Exploring the Relationship Between Progression-Free Survival and Overall Survival in Breast Cancer Patients Treated with Fulvestrant or Anastrozole

Due to the limitations of measuring overall survival (OS), including the potential requirements for larger study populations and longer follow-up periods, progression-free survival (PFS) is often used as a surrogate for OS. The relationship between PFS and OS in advanced cancer, including breast cancer, has been supported by previous analyses and the use of PFS as a proxy for OS is supported by the US Food and Drug Administration. “However, increased PFS does not necessarily always translate into improved OS,” said Dr Mario Ouwens of AstraZeneca in Mölndal, Sweden. In this analysis, Dr Ouwens and colleagues further examined the relationship between PFS and OS, with the goal of using PFS as a predictor of OS using data from the phase 2 FIRST study of fulvestrant 500 mg versus anastrozole as first-line treatment in hormone receptor–positive (HR+) advanced breast cancer.

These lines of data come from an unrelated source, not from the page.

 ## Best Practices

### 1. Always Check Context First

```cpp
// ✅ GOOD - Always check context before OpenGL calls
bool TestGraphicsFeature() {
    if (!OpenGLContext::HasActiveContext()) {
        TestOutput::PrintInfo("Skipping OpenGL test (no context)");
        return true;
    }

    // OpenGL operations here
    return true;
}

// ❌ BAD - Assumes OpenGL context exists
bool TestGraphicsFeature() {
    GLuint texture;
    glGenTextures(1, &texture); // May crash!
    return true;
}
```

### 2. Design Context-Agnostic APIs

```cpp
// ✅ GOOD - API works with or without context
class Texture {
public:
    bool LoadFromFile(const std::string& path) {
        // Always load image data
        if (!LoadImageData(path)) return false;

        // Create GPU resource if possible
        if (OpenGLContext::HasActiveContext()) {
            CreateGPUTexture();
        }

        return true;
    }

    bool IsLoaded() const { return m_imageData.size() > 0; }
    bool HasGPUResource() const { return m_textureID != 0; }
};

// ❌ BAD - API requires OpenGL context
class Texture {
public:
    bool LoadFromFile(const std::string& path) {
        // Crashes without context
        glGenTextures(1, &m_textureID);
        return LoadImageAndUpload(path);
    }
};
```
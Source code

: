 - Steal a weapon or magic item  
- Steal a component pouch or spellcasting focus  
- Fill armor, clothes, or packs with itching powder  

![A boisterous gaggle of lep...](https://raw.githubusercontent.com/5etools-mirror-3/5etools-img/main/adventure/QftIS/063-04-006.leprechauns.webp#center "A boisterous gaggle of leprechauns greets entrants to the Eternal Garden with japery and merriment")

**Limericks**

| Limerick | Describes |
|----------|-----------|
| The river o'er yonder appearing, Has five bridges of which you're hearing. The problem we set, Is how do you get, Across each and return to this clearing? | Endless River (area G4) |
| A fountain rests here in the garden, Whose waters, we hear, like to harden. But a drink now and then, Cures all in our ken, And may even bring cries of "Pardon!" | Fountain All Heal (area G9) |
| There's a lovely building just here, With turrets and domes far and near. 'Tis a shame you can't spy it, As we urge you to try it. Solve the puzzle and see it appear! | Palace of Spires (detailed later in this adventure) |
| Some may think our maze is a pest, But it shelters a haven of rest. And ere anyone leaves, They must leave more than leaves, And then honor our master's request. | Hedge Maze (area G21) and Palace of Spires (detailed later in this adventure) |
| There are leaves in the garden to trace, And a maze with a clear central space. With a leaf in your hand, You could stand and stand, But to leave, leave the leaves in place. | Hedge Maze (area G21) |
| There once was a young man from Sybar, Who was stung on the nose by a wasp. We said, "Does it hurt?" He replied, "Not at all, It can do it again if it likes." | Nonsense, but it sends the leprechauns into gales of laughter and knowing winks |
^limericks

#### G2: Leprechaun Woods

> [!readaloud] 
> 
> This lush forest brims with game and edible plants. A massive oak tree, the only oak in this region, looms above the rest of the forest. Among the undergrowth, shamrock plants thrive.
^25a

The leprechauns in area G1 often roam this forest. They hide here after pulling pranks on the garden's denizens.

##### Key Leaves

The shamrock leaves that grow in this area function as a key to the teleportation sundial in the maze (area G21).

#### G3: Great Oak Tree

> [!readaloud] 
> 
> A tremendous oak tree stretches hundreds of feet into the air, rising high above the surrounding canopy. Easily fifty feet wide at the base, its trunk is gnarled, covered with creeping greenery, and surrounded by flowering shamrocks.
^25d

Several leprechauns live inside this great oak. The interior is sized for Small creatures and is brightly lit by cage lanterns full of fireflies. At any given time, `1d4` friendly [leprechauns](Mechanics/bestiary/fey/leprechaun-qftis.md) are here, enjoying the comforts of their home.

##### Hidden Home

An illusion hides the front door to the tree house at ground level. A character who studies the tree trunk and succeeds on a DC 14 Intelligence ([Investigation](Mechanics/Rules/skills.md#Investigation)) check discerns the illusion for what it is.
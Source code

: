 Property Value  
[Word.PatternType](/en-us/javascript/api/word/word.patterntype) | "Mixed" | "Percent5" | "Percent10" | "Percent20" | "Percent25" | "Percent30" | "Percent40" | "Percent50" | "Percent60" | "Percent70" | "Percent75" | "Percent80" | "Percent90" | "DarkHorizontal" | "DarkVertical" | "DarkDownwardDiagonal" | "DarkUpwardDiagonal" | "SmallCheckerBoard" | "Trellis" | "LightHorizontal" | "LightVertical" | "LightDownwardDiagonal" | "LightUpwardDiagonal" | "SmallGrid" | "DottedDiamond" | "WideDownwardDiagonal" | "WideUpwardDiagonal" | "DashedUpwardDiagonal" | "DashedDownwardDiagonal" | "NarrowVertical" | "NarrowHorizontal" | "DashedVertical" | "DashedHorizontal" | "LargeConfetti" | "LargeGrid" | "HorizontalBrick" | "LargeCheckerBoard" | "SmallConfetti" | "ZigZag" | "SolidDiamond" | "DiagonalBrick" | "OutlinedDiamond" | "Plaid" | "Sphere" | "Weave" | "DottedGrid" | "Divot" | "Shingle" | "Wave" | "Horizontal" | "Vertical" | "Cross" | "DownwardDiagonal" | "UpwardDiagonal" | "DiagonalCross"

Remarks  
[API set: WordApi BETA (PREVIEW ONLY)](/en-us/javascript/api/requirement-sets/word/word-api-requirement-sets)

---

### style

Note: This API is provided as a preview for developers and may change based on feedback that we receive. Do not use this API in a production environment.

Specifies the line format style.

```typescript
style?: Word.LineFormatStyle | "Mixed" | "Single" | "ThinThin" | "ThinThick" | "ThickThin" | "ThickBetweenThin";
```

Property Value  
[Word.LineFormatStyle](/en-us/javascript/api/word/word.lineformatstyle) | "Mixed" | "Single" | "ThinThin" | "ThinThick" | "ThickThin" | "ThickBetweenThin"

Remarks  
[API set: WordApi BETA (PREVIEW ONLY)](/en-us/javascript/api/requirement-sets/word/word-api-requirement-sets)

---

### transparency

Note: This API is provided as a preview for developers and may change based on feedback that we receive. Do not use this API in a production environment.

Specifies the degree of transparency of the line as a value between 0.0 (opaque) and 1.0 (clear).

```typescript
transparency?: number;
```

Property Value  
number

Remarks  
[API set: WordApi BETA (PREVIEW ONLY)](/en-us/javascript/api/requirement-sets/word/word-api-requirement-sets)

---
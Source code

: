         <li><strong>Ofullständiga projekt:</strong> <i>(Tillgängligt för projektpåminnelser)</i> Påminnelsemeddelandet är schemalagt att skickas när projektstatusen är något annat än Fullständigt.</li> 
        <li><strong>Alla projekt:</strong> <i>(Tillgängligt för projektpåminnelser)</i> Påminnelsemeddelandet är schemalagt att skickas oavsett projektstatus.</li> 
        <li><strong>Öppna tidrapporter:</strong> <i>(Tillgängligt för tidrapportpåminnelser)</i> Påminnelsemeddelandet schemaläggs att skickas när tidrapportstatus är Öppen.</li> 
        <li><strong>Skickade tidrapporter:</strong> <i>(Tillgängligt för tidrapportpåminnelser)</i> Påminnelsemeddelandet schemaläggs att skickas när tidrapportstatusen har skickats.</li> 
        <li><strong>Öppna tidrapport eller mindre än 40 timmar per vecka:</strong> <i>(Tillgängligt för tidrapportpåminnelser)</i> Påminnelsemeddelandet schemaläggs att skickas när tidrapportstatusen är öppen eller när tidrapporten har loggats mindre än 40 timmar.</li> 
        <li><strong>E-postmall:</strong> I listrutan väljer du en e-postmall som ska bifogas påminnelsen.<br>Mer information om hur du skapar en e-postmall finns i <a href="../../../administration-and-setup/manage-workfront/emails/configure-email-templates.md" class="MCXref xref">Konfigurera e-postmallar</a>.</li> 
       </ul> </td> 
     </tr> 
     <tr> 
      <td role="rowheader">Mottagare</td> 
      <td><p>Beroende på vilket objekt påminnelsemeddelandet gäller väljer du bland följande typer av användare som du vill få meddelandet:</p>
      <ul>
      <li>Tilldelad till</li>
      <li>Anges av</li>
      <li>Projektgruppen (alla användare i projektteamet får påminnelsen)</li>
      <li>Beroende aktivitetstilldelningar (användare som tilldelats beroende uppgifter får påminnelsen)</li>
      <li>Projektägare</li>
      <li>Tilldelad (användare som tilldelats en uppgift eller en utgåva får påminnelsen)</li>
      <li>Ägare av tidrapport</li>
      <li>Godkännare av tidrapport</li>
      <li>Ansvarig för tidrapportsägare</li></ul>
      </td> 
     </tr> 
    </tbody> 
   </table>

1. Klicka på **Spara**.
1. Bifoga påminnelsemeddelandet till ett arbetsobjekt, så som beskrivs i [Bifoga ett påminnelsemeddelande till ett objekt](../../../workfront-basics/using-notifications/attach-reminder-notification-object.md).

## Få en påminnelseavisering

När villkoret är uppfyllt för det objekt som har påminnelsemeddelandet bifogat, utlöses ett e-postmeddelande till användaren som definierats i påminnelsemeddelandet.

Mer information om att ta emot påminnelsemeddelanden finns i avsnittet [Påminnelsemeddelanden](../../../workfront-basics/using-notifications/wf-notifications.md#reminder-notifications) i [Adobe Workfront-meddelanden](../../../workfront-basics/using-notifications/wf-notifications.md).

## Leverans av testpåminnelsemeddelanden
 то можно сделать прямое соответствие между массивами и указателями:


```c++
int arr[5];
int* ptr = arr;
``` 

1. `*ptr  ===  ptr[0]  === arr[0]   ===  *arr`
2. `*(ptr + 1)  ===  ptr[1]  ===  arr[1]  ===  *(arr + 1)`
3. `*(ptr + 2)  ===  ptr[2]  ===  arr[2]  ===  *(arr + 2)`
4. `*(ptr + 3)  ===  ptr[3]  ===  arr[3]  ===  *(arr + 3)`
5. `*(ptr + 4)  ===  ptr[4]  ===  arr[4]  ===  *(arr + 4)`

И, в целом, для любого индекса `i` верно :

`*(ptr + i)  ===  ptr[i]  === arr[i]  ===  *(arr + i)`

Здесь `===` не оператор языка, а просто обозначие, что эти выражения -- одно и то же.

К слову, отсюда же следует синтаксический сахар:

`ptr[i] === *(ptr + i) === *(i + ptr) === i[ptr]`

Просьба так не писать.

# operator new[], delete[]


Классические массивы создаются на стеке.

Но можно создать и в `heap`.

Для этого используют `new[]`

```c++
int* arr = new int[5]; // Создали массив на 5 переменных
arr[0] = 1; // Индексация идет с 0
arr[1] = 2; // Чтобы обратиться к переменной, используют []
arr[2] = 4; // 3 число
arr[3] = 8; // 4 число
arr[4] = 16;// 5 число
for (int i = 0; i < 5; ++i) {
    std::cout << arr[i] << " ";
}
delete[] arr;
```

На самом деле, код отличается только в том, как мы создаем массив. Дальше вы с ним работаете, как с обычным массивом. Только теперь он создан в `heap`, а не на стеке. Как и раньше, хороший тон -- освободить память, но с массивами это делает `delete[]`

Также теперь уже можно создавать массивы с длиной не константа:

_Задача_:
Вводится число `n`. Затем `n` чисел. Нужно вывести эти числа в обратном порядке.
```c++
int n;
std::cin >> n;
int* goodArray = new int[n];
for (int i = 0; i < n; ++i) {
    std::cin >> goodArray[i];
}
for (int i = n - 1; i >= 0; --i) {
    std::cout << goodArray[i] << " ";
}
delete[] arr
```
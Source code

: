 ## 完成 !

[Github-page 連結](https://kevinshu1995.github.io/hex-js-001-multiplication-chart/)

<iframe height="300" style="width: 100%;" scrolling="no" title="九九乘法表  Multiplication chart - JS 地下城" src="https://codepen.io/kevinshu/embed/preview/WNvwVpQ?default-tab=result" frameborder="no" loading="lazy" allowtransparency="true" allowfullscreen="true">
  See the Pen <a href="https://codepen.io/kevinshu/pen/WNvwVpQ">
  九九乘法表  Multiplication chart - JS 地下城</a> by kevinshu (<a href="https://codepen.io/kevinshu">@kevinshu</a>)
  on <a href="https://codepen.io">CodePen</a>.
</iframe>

Although the FIRST study enrolled 205 postmenopausal women with HR+ advanced breast cancer, to optimize the homogeneity of the sample population, this analysis only evaluated endocrine-naïve patients in the study (n = 73 [72%] fulvestrant; n = 80 [78%] anastrozole). The relationship between PFS and OS was determined by substituting the linear expression into each other and using Weibull parametric fits and linear regression. PFS and OS data from a previous study of anastrozole in a similar population were applied to validate the Weibull and linear regression model.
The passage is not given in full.